◆ **Source texts of formatted documents**:

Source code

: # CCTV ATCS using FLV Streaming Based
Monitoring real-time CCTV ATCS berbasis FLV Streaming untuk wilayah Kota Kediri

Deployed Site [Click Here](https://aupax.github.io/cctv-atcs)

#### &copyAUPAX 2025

◆ **TRY IT**: For this exercise, repeat the data above exactly.

◆ **EXERCISE ANSWER**:
Source code

: # CCTV ATCS using FLV Streaming Based
Monitoring real-time CCTV ATCS berbasis FLV Streaming untuk wilayah Kota Kediri

Deployed Site [Click Here](https://aupax.github.io/cctv-atcs)

#### &copyAUPAX 2025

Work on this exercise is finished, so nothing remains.